I first came across Bryan Talbot as the author and artist of the Grandville graphic novels, about Inspector LeBrock of Scotland Yard (who is a badger - one of the influences on the stories is the Rupert Bear Annuals).

Alice in Sunderland is rather different. It starts with the idea that Lewis Carroll and Alice Liddell (who was the real Alice in Wonderland) are just as firmly associated with Sunderland and the surrounding area as they are with Oxford. As Bryan Talbot puts forward the evidence for this, based on a book by Michael Bute called A Town Like Alice's, he also tells the story of the Sunderland Empire theatre, which is where the story opens. This is, among other things, the place where Sid James of the Carry On films died on stage during a play, and Sid as a ghost turns up to make comments on the action throughout the book. I'd known about Sid James' death, but not that it had happened there. I was also aware, through a blog about Victorian life I came across some time ago (I think it was Cats Meat Shop), of the disaster in which nearly two hundred children at a Christmas show were killed in a crush caused partly by badly designed doors - and that happened at the Sunderland Empire, too.

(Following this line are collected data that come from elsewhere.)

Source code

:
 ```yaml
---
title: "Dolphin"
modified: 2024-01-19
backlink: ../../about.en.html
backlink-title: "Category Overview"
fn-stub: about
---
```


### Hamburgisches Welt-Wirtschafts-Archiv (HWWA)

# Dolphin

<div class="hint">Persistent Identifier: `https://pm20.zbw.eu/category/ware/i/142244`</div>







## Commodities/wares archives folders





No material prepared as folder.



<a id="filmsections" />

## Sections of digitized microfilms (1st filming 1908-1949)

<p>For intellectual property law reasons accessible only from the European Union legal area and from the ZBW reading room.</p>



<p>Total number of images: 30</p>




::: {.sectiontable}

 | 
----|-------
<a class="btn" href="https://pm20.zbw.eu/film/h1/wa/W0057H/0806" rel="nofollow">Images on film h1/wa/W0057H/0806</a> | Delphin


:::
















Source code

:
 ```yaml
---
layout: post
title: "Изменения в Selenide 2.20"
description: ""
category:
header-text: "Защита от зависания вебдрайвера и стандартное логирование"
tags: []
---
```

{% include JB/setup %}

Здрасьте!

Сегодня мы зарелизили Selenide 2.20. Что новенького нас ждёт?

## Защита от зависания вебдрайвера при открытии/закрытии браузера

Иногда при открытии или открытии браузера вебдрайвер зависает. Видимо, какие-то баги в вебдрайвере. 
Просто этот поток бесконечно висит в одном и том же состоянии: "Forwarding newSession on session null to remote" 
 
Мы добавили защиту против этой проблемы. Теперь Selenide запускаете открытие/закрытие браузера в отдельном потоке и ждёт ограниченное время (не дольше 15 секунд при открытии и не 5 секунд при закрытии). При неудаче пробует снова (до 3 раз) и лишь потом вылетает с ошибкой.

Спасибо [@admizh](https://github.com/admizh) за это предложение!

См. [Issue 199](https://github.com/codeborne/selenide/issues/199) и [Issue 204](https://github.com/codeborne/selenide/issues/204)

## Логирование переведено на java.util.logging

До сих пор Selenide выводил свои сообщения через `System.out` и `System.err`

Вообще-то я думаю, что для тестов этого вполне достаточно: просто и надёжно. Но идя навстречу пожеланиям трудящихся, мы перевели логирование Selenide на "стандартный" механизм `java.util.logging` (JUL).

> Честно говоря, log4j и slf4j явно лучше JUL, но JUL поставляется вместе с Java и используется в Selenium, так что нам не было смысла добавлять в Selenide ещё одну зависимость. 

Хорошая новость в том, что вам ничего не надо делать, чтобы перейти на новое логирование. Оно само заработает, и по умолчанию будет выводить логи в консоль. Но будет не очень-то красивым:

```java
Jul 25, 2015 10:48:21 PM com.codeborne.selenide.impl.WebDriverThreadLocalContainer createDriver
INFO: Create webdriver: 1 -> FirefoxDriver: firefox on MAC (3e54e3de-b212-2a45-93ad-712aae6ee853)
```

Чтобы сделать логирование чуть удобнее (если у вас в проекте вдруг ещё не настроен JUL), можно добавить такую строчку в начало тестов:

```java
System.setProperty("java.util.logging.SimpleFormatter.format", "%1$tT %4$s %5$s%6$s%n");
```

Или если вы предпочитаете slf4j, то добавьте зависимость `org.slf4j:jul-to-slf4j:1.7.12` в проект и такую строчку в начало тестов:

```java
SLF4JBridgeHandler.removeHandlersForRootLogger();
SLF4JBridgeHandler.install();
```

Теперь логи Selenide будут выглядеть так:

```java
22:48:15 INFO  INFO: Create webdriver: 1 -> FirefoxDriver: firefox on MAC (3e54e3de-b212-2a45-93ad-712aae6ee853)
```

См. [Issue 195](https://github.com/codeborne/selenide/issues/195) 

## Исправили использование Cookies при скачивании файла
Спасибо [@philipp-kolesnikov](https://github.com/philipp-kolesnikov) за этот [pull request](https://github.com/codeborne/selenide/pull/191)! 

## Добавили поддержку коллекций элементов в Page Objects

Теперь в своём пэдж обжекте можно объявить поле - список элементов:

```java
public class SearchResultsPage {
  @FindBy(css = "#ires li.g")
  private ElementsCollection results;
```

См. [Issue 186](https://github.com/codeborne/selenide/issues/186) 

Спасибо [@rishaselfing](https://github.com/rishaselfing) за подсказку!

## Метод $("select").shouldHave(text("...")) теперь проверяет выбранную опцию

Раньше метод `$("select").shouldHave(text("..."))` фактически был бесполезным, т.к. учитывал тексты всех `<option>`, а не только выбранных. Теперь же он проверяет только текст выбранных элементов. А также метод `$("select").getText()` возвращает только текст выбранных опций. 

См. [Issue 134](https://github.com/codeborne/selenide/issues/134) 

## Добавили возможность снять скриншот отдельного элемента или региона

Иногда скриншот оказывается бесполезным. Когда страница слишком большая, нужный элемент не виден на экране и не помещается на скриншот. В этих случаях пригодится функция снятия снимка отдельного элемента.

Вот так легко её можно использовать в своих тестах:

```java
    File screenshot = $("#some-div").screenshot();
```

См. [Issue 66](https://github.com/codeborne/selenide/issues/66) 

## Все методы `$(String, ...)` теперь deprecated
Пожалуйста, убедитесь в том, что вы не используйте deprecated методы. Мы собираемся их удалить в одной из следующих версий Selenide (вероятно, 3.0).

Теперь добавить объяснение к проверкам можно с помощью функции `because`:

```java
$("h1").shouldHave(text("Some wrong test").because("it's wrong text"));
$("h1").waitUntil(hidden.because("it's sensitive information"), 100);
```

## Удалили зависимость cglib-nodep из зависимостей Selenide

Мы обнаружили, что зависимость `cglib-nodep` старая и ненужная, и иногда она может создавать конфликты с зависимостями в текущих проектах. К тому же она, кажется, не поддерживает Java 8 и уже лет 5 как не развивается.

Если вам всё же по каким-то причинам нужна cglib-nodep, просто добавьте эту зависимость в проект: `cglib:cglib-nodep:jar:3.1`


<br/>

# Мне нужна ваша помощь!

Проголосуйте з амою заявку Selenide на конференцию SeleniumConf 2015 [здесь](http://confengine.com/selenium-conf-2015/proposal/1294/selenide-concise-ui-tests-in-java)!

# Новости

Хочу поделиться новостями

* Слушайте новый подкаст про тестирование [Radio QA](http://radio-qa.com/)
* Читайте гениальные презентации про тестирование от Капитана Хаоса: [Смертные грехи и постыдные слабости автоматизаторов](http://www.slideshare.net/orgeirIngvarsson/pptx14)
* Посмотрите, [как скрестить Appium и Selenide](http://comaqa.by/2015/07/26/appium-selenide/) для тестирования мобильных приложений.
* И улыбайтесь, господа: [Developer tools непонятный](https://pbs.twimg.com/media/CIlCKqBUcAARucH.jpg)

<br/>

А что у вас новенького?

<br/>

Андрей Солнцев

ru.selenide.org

But that's only a small portion of what the book contains. It also takes in the entire history of Sunderland back to prehistoric times, including local heroes like Jack Crawford, the Hero of Camperdown (a sailor in Nelson's navy - done in the style of the Boys Own comic). Doctor Who passes through - the first police boxes were made in Sunderland, and the ancient rivalry between Sunderland and Newcastle-upon-Tyne is explained.
There are white rabbits, and rabbit holes, and the building of Sunderland docks, and - all human life, almost. He also manages to cover the history of comics, the history of his own house, Jack the Ripper (who never came to Sunderland, as far as anyone knows), the Corn Laws, the legend of the Lambton Worm - and manages to include his own views on fascism and immigration (he's against the first and in favour of the second).
In fact, immigration is something of a theme throughout the book, as he chronicles all the different peoples who have come to Sunderland to settle, all the way from Roman times to the present.

It's the sort of rich mixture that cannot be taken in completely on one reading - and the artwork is fantastic as well, in a variety of styles, including photography.
And one little extra pleasure for me is that the acknowledgements at the end of the book mention someone I know - he consulted Edward Wakeling, who is a renowned expert on Alice, and who comes into the shop where I work regularly.